- The T9 is indicated in yellow.

Route information
- Maintained by TANROADS

Major junctions
- North end: T4 in Biharamulo
- T3 in Lusahunga T3 in Nyakanazi T19 in Kasulu T18 in Uvinza T23 in Mpanda T20 in Sumbawanga
- South end: T1 in Tunduma

Location
- Country: Tanzania
- Regions: Kagera, Kigoma, Katavi, Rukwa, Songwe
- Major cities: Biharamulo, Kasulu, Mpanda, Sumbawanga, Tunduma

Highway system
- Transport in Tanzania;
| ← T8 |  | → T10 |

= T9 road (Tanzania) =

Road in Tanzania

The T9 is a Trunk road in Tanzania.
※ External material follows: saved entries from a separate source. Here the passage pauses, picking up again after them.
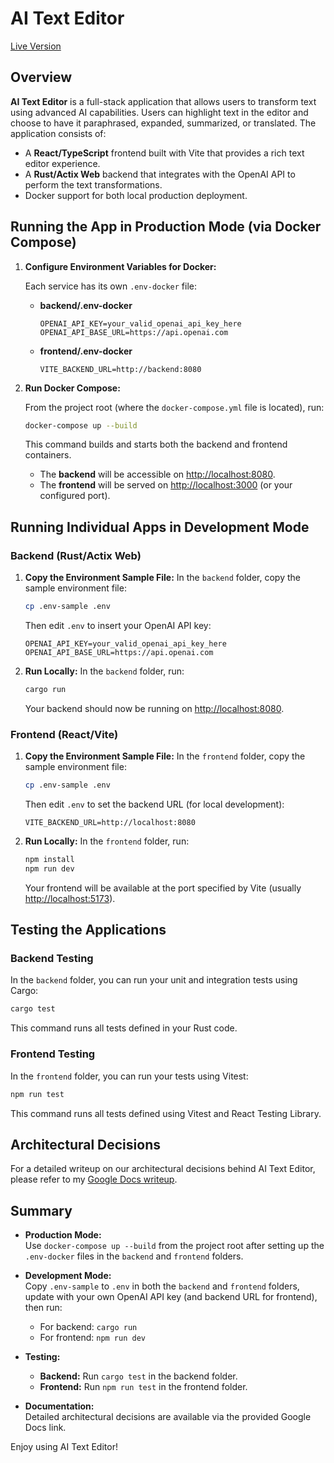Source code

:# AI Text Editor

[Live Version](https://your-live-app-link.com)

## Overview

**AI Text Editor** is a full-stack application that allows users to transform text using advanced AI capabilities. Users can highlight text in the editor and choose to have it paraphrased, expanded, summarized, or translated. The application consists of:

- A **React/TypeScript** frontend built with Vite that provides a rich text editor experience.
- A **Rust/Actix Web** backend that integrates with the OpenAI API to perform the text transformations.
- Docker support for both local production deployment.

## Running the App in Production Mode (via Docker Compose)

1. **Configure Environment Variables for Docker:**

   Each service has its own `.env-docker` file:

   - **backend/.env-docker**
     ```env
     OPENAI_API_KEY=your_valid_openai_api_key_here
     OPENAI_API_BASE_URL=https://api.openai.com
     ```
   - **frontend/.env-docker**
     ```env
     VITE_BACKEND_URL=http://backend:8080
     ```

2. **Run Docker Compose:**

   From the project root (where the `docker-compose.yml` file is located), run:
   ```bash
   docker-compose up --build
   ```
   This command builds and starts both the backend and frontend containers.  
   - The **backend** will be accessible on [http://localhost:8080](http://localhost:8080).
   - The **frontend** will be served on [http://localhost:3000](http://localhost:3000) (or your configured port).

## Running Individual Apps in Development Mode

### Backend (Rust/Actix Web)

1. **Copy the Environment Sample File:**
   In the `backend` folder, copy the sample environment file:
   ```bash
   cp .env-sample .env
   ```
   Then edit `.env` to insert your OpenAI API key:
   ```env
   OPENAI_API_KEY=your_valid_openai_api_key_here
   OPENAI_API_BASE_URL=https://api.openai.com
   ```

2. **Run Locally:**
   In the `backend` folder, run:
   ```bash
   cargo run
   ```
   Your backend should now be running on [http://localhost:8080](http://localhost:8080).

### Frontend (React/Vite)

1. **Copy the Environment Sample File:**
   In the `frontend` folder, copy the sample environment file:
   ```bash
   cp .env-sample .env
   ```
   Then edit `.env` to set the backend URL (for local development):
   ```env
   VITE_BACKEND_URL=http://localhost:8080
   ```

2. **Run Locally:**
   In the `frontend` folder, run:
   ```bash
   npm install
   npm run dev
   ```
   Your frontend will be available at the port specified by Vite (usually [http://localhost:5173](http://localhost:5173)).

## Testing the Applications

### Backend Testing

In the `backend` folder, you can run your unit and integration tests using Cargo:
```bash
cargo test
```
This command runs all tests defined in your Rust code.

### Frontend Testing

In the `frontend` folder, you can run your tests using Vitest:
```bash
npm run test
```
This command runs all tests defined using Vitest and React Testing Library.

## Architectural Decisions

For a detailed writeup on our architectural decisions behind AI Text Editor, please refer to my [Google Docs writeup](https://docs.google.com/document/d/1Wm05Uppjdl4NmQXISJiOESk0RtqaRnI8QpdHGWTpD3M/edit?usp=sharing).

## Summary

- **Production Mode:**  
  Use `docker-compose up --build` from the project root after setting up the `.env-docker` files in the `backend` and `frontend` folders.

- **Development Mode:**  
  Copy `.env-sample` to `.env` in both the `backend` and `frontend` folders, update with your own OpenAI API key (and backend URL for frontend), then run:
  - For backend: `cargo run`
  - For frontend: `npm run dev`

- **Testing:**  
  - **Backend:** Run `cargo test` in the backend folder.
  - **Frontend:** Run `npm run test` in the frontend folder.
- **Documentation:**  
  Detailed architectural decisions are available via the provided Google Docs link.

Enjoy using AI Text Editor!

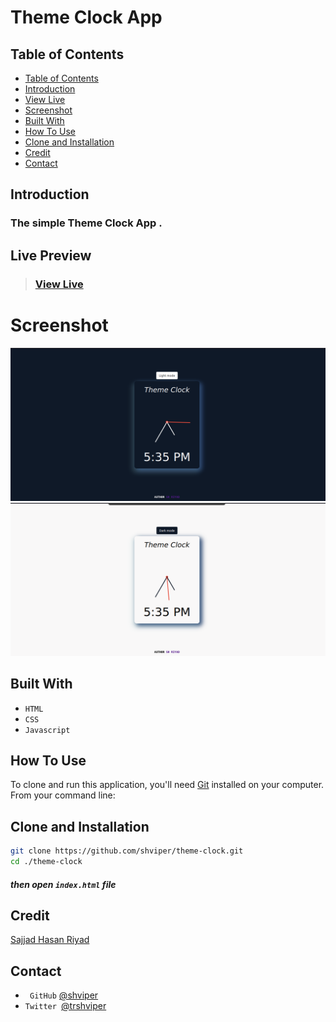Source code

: # Theme Clock App

## Table of Contents

- [Table of Contents](#table-of-contents)
- [Introduction](#introduction)
- [View Live](#view-live)
- [Screenshot](#screenshot)
- [Built With](#built-with)
- [How To Use](#how-to-use)
- [Clone and Installation](#clone-and-installation)
- [Credit](#credit)
- [Contact](#contact)

## Introduction

### The simple Theme Clock App .

## Live Preview

> ### [View Live](https://shviper.github.io/theme-clock/)

# Screenshot

![screenshot](./img/img-1.png)
![screenshot](./img/img-2.png)

## Built With

- `HTML`
- `CSS`
- `Javascript`

## How To Use

To clone and run this application, you'll need [Git](https://git-scm.com) installed on your computer. From your command line:

## Clone and Installation

```bash
git clone https://github.com/shviper/theme-clock.git
cd ./theme-clock
```

##### then open `index.html` file

## Credit

[Sajjad Hasan Riyad](https://www.facebook.com/shviper)

## Contact

- ` GitHub` [@shviper](https://www.github.com/shviper)
- `Twitter `[@trshviper](https://www.twitter.com/trshviper)
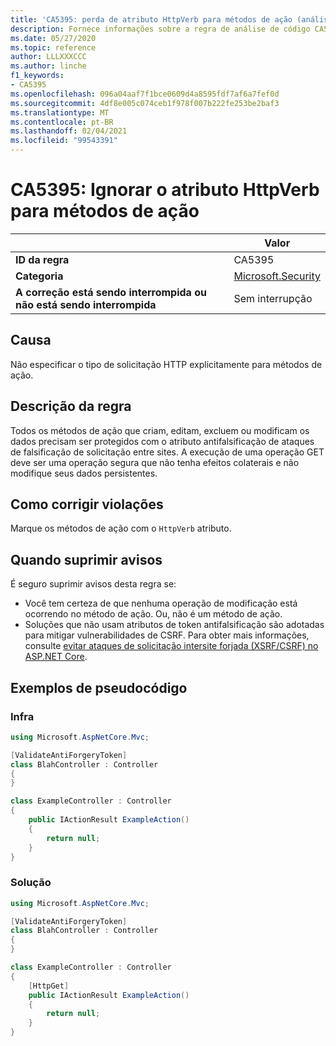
 ```yaml
---
title: 'CA5395: perda de atributo HttpVerb para métodos de ação (análise de código)'
description: Fornece informações sobre a regra de análise de código CA5395, incluindo causas, como corrigir violações e quando suprimir.
ms.date: 05/27/2020
ms.topic: reference
author: LLLXXXCCC
ms.author: linche
f1_keywords:
- CA5395
ms.openlocfilehash: 096a04aaf7f1bce0609d4a8595fdf7af6a7fef0d
ms.sourcegitcommit: 4df8e005c074ceb1f978f007b222fe253be2baf3
ms.translationtype: MT
ms.contentlocale: pt-BR
ms.lasthandoff: 02/04/2021
ms.locfileid: "99543391"
---
```

# <a name="ca5395-miss-httpverb-attribute-for-action-methods"></a>CA5395: Ignorar o atributo HttpVerb para métodos de ação

| | Valor |
|-|-|
| **ID da regra** |CA5395|
| **Categoria** |[Microsoft.Security](security-warnings.md)|
| **A correção está sendo interrompida ou não está sendo interrompida** |Sem interrupção|

## <a name="cause"></a>Causa

Não especificar o tipo de solicitação HTTP explicitamente para métodos de ação.

## <a name="rule-description"></a>Descrição da regra

Todos os métodos de ação que criam, editam, excluem ou modificam os dados precisam ser protegidos com o atributo antifalsificação de ataques de falsificação de solicitação entre sites. A execução de uma operação GET deve ser uma operação segura que não tenha efeitos colaterais e não modifique seus dados persistentes.

## <a name="how-to-fix-violations"></a>Como corrigir violações

Marque os métodos de ação com o `HttpVerb` atributo.

## <a name="when-to-suppress-warnings"></a>Quando suprimir avisos

É seguro suprimir avisos desta regra se:

- Você tem certeza de que nenhuma operação de modificação está ocorrendo no método de ação. Ou, não é um método de ação.
- Soluções que não usam atributos de token antifalsificação são adotadas para mitigar vulnerabilidades de CSRF. Para obter mais informações, consulte [evitar ataques de solicitação intersite forjada (XSRF/CSRF) no ASP.NET Core](/aspnet/core/security/anti-request-forgery).

## <a name="pseudo-code-examples"></a>Exemplos de pseudocódigo

### <a name="violation"></a>Infra

```csharp
using Microsoft.AspNetCore.Mvc;

[ValidateAntiForgeryToken]
class BlahController : Controller
{
}

class ExampleController : Controller
{
    public IActionResult ExampleAction()
    {
        return null;
    }
}
```

### <a name="solution"></a>Solução

```csharp
using Microsoft.AspNetCore.Mvc;

[ValidateAntiForgeryToken]
class BlahController : Controller
{
}

class ExampleController : Controller
{
    [HttpGet]
    public IActionResult ExampleAction()
    {
        return null;
    }
}
```
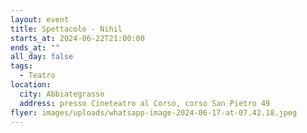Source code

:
 ```yaml
---
layout: event
title: Spettacolo - Nihil
starts_at: 2024-06-22T21:00:00
ends_at: ""
all_day: false
tags:
  - Teatro
location:
  city: Abbiategrasso
  address: presso Cineteatro al Corso, corso San Pietro 49
flyer: images/uploads/whatsapp-image-2024-06-17-at-07.42.18.jpeg
---
```


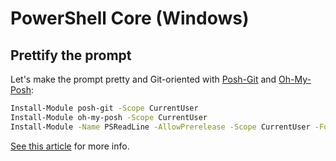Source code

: # PowerShell Core (Windows)

## Prettify the prompt

Let's make the prompt pretty and Git-oriented with [Posh-Git](https://github.com/dahlbyk/posh-git) and [Oh-My-Posh](https://github.com/JanDeDobbeleer/oh-my-posh):

```sh
Install-Module posh-git -Scope CurrentUser
Install-Module oh-my-posh -Scope CurrentUser
Install-Module -Name PSReadLine -AllowPrerelease -Scope CurrentUser -Force -SkipPublisherCheck
```

[See this article](https://www.hanselman.com/blog/HowToMakeAPrettyPromptInWindowsTerminalWithPowerlineNerdFontsCascadiaCodeWSLAndOhmyposh.aspx) for more info.

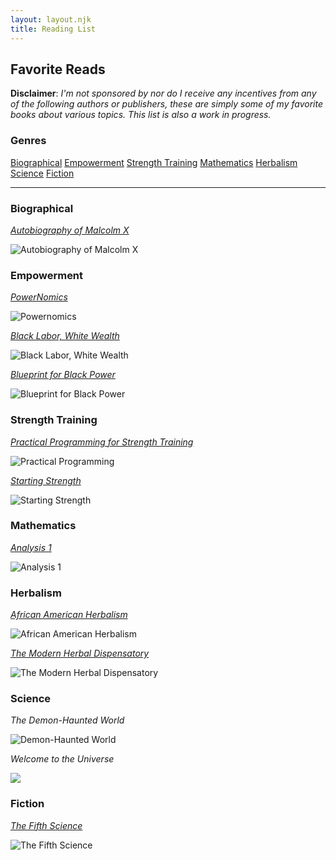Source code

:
 ```yaml
---
layout: layout.njk
title: Reading List
---
```

<div class="animate">

## Favorite Reads

<span class="accent-word">**Disclaimer**</span>: *I'm not sponsored by nor do I receive any incentives from any of the following authors or publishers, these are simply some of my favorite books about various topics. This list is also a work in progress.*


### <span id="genres">Genres</span>
<nav class="navbar">
    <span><a href="#biographical">Biographical</a></span>
    <span><a href="#empowerment">Empowerment</a></span>
    <span><a href="#strength-training">Strength Training</a></span>
    <span><a href="#math">Mathematics</a></span>
    <span><a href="#herbalism">Herbalism</a></span>
    <span><a href="#science">Science</a></span>
    <span><a href="#fiction">Fiction</a></span>
</nav>

---

### <span id="biographical">Biographical</span>
<div class="book-row">
  <div class="book">
    <p><em><a class="accent-word" href="https://www.amazon.com/Autobiography-Malcolm-Told-Alex-Haley/dp/0345350685">Autobiography of Malcolm X</a></em></p>
    <img src="/images/x.jpg" alt="Autobiography of Malcolm X"/>
  </div>
</div>

### <span id="empowerment">Empowerment</span>

<div class="book-row">
  <div class="book">
    <p><em><a class="accent-word" href="https://powernomics.com/product/powernomics/">PowerNomics</a></em></p>
    <img src="/images/powernomics.jpg" alt="Powernomics"/>
  </div>
  <div class="book">
    <p><em><a class="accent-word" href="https://powernomics.com/product/blacklaborwl/">Black Labor, White Wealth</a></em></p>
    <img src="/images/blww.jpg" alt="Black Labor, White Wealth"/>
  </div>
  <div class="book">
    <p><em><a class="accent-word" href="https://www.amazon.com/Blueprint-Black-Power-Imperative-Twenty-First/dp/1879164078">Blueprint for Black Power</a></em></p>
    <img src="/images/bbp.jpg" alt="Blueprint for Black Power"/>
  </div>
</div>


### <span id="strength-training" >Strength Training</span>

<div class="book-row">
  <div class="book">
    <p><em><a class="accent-word" href="https://www.amazon.com/Practical-Programming-Strength-Training-Rippetoe/dp/0982522754/ref=pd_lpo_d_sccl_1/136-9845119-7177730?pd_rd_w=CYbzm&content-id=amzn1.sym.4c8c52db-06f8-4e42-8e56-912796f2ea6c&pf_rd_p=4c8c52db-06f8-4e42-8e56-912796f2ea6c&pf_rd_r=4SBXAB8XE709QRWHJM8J&pd_rd_wg=WybOT&pd_rd_r=abd1f29f-7732-4e77-a809-08a208ec719d&pd_rd_i=0982522754&psc=1">Practical Programming for Strength Training</a></em></p>
    <img src="/images/ppst.jpg" alt="Practical Programming" />
  </div>
  <div class="book">
    <p><em><a class="accent-word" href="https://www.amazon.com/Starting-Strength-Basic-Barbell-Training/dp/0982522738">Starting Strength</a></em></p>
    <img src="/images/ss.jpg" alt="Starting Strength" />
  </div>
</div>

### <span id="math">Mathematics</span>

<div class="book-row">
  <div class="book">
    <p><em><a class="accent-word" href="https://www.amazon.com/Analysis-Third-Texts-Readings-Mathematics/dp/9380250649">Analysis 1</a></em></p>
    <img src="/images/analysis.jpg" alt="Analysis 1" />
  </div>
</div>


### <span id="herbalism">Herbalism</span>

<div class="book-row">
  <div class="book">
    <p><em><a class="accent-word" href="https://www.amazon.com/African-American-Herbalism-Practical-Traditions/dp/1646043529">African American Herbalism</a></em></p>
    <img src="/images/aah.jpg" alt="African American Herbalism" />
  </div>
  <div class="book">
    <p><em><a class="accent-word" href="https://www.amazon.com/Modern-Herbal-Dispensatory-Medicine-Making-Guide/dp/1623170796/ref=tmm_pap_swatch_0?_encoding=UTF8&dib_tag=se&dib=eyJ2IjoiMSJ9.lbNmN54mCbcJ_4Zyb_vMMdRjGoG4DWEg4Rlb0YfUPD5TKCa5DBPEM2Nw2H50jeKgUYhgU4vphQj0D5CfsrdyIJiBshIFOgpJ-4yqVPh6sKZTToFeULnyeanDxQCr7VLTks_ReqVYrnn_kaJNkD2xhoy4s7hpVnUY87M2Wf_lkOIvBq8F41HTjPVawhm2H5PVWvCmLMBSmVWA2AM_oWGDTevPIThWLvu6_qlaWPqKkgU.7Q6K6IVNDoWBir38Z4TqCwVii3KedRwPqiJhKuNUSi0&qid=1742915277&sr=1-1">The Modern Herbal Dispensatory</a></em></p>
    <img src="/images/tmhd.jpg" alt="The Modern Herbal Dispensatory">
  </div>
</div>

### <span id="science">Science</span>

<div class="book-row">
  <div class="book">
    <p><em>The Demon-Haunted World</em></p>
    <img src="/images/tdhw.jpg" alt="Demon-Haunted World" />
  </div>
  <div class="book">
    <p><em>Welcome to the Universe</em></p>
    <img src="/images/wttu.jpg" atl="Welcome to the Universe">
  </div>
</div>

### <span id="fiction">Fiction</span>

<div class="book-row">
  <div class="book">
    <p><em><a class="accent-word" href="https://www.amazon.com/Fifth-Science-Exurb1a/dp/1796356301">The Fifth Science</a></em></p>
    <img src="/images/5s.jpg" alt="The Fifth Science"/>
  </div>
</div>

</div>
The road runs from Biharamulo in Kagera along the western zones of the country through to Tunduma forming a junction at the Tanzam Highway. The roads as it is approximately 881 km. The road is partially paved, with the biggest unpaved section being from Mpanda to Biharamulo. As of November 2021, the route is the longest unpaved section of the National Trunk road system.

== Route description ==

Between the 15 km (9.3 mi) stretch from Nyakanazi to Lusahunga, the T9 trunk road shares its designation with the T3 trunk road.

Within Uvinza, there is a 4 km stretch of the T9 trunk road that shares its designation with T18 trunk road.